Dzięki „Matecznikowi” możemy przyjrzeć się sobie niczym w lustrze, bowiem trudno nie utożsamiać się z kobietą w nieustającej gotowości do walki z gotowaniem, zmywaniem, prasowaniem - ot, pozornie zwyczajnymi czynnościami, jakie każda z nas wykonuje, a jednak czynnościami tak niedocenianymi przez mężczyzn. Tylko kobieta zrozumie kobietę, która z desperacją w oczach patrzy na wyniki rysunkowych eksperymentów dzieci (prawdziwe dzieło sztuki współczesnej, w przypadku którego radosna twórczość wykracza poza karton papieru), sterty prasowania i prawdziwą zmorę dnia codziennego - obiad. Tylko kobieta doceni rzadkie chwile wolności („prywatne święto wolności” - jak nazywa to autorka), na które może składać się tylko czas spędzony w podróży autobusem, i tylko kobieta wie, co oznacza pragnienie bycia sobą - nie matką, żoną, służącą rodziny, tylko po prostu kobietą.
Kamila z „Matecznika” niesie jednak bardzo ważne przesłanie dla wszystkich żon i matek przytłoczonych obowiązkami, a mianowicie: nie rezygnuje z marzeń. To właśnie one skłaniają ją do mozolnej nauki języków obcych (i to aż czterech jednocześnie!). I choć czasami bohaterka pada ze zmęczenia, to poznając nowe słowa czy czasy, rekompensuje sobie tym samym rezygnację ze studiów lingwistycznych i przynajmniej na chwilę odrywa się od rzeczywistości pełnej obowiązków.
„Matecznik” jest tym samym książką-balsamem oraz wskazówką - ale nie: jak wychowywać dzieci, lecz jak żyć wśród nich, a także obaleniem mitu idealnej rodziny z perfekcyjną panią domu na czele. Książka Agnieszki Grzelak to obowiązkowa lektura dla każdej kobiety (koniecznie należy wysłać męża z dziećmi do kina, by móc się w niej zatopić), ale i dla "samców alfa", którym utrzymanie domu w stanie względnego porządku z dziećmi na głowie wydaje się banalnym zadaniem. Przy „Mateczniku” dozwolony jest i śmiech, i płacz (głównie nad swym ciężkim losem), ale obowiązkowo należy dokonać wiwisekcji swojego życia i częściej pozwalać sobie na chwile przyjemności, bo one - niezależnie od tego, czy będziemy się uczyły języków, odwiedzimy kosmetyczkę, czy też beztrosko zapatrzymy się w horyzont - po prostu każdej kobiecie się należą.

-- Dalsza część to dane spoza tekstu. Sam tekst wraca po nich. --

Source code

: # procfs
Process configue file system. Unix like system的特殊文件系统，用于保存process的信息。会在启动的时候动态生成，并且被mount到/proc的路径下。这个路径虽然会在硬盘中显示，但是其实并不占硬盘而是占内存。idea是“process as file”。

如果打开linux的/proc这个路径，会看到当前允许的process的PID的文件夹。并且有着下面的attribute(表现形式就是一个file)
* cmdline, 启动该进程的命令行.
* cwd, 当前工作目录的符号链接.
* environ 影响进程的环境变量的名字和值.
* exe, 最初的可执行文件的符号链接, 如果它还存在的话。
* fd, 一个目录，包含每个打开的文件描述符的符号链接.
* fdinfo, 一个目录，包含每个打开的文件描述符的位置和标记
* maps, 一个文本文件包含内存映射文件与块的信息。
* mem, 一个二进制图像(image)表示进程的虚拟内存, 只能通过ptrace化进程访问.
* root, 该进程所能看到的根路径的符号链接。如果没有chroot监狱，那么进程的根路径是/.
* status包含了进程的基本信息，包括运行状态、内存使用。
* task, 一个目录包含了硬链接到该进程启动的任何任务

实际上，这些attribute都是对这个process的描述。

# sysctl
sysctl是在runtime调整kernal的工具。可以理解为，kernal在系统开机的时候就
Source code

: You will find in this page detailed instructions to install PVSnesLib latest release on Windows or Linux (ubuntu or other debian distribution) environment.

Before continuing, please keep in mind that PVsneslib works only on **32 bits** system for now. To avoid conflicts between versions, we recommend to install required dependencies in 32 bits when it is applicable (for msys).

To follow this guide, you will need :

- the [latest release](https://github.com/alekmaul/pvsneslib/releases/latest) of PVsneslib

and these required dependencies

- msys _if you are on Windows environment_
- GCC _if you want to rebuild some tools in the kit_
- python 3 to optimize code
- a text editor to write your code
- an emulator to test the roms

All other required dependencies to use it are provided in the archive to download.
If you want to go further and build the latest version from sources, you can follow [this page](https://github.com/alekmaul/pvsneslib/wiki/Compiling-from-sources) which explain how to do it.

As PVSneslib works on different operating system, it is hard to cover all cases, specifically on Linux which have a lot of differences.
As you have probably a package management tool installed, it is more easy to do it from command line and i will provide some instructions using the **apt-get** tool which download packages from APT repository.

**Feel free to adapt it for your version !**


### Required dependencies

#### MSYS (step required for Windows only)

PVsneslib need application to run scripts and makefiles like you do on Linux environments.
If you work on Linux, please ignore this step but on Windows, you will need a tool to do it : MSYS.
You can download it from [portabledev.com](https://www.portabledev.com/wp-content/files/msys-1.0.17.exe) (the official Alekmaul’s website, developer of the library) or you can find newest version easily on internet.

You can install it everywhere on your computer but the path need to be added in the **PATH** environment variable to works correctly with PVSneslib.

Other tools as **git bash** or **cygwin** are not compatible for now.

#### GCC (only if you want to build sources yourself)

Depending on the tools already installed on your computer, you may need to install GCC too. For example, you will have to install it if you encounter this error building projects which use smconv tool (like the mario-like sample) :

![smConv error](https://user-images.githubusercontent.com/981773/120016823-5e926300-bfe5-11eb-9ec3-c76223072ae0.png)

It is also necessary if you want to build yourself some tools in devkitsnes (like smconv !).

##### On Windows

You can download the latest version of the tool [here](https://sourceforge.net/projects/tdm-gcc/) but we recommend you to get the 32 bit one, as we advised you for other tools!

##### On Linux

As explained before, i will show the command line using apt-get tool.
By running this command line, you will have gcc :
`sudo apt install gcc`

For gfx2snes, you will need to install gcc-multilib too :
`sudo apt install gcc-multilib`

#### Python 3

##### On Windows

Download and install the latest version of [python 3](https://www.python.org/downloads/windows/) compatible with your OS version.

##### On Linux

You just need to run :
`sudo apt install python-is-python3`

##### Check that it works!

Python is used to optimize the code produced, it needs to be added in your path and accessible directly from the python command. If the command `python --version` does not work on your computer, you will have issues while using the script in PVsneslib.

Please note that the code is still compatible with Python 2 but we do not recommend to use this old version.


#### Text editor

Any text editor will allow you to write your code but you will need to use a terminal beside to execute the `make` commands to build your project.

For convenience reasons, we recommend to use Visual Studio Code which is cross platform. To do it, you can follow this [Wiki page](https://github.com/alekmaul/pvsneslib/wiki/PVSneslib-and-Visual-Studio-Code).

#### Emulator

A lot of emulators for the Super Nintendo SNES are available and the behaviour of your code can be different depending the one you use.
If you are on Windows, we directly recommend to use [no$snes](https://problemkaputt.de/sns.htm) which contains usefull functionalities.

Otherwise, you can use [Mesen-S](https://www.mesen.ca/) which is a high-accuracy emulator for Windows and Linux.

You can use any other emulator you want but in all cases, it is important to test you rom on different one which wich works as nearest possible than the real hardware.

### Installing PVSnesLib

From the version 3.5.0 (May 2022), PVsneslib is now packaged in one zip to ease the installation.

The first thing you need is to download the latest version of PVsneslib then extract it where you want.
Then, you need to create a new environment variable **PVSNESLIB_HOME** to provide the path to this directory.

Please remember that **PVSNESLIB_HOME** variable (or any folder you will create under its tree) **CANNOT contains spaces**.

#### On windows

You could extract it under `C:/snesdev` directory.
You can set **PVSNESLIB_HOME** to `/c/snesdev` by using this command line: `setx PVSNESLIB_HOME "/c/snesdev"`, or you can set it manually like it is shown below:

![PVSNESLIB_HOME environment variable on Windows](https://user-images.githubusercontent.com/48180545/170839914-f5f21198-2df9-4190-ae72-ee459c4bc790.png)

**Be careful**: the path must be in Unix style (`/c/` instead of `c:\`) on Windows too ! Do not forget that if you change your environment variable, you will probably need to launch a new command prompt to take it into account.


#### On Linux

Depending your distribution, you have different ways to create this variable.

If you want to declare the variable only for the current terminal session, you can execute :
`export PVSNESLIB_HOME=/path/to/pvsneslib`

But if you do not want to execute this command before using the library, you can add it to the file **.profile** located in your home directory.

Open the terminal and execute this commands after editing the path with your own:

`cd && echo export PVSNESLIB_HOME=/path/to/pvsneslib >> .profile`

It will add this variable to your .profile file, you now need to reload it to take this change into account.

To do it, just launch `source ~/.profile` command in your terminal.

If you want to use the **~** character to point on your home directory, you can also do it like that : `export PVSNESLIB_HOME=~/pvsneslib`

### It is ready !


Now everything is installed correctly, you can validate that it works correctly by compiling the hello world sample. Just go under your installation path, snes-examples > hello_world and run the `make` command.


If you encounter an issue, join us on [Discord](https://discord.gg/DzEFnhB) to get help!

Autorka nietypowego przewodnika po Francji zaprasza tym razem do zupełnie innego świata, pełnego magii i niespodzianek, z charakterystycznym dla siebie...
Po raz kolejny Mori Sedun wkracza w świat pełen tajemnic i niespodzianek. Po niezwykłych wydarzeniach w trakcie Festiwalu Tańca Mori postanawia pozostać...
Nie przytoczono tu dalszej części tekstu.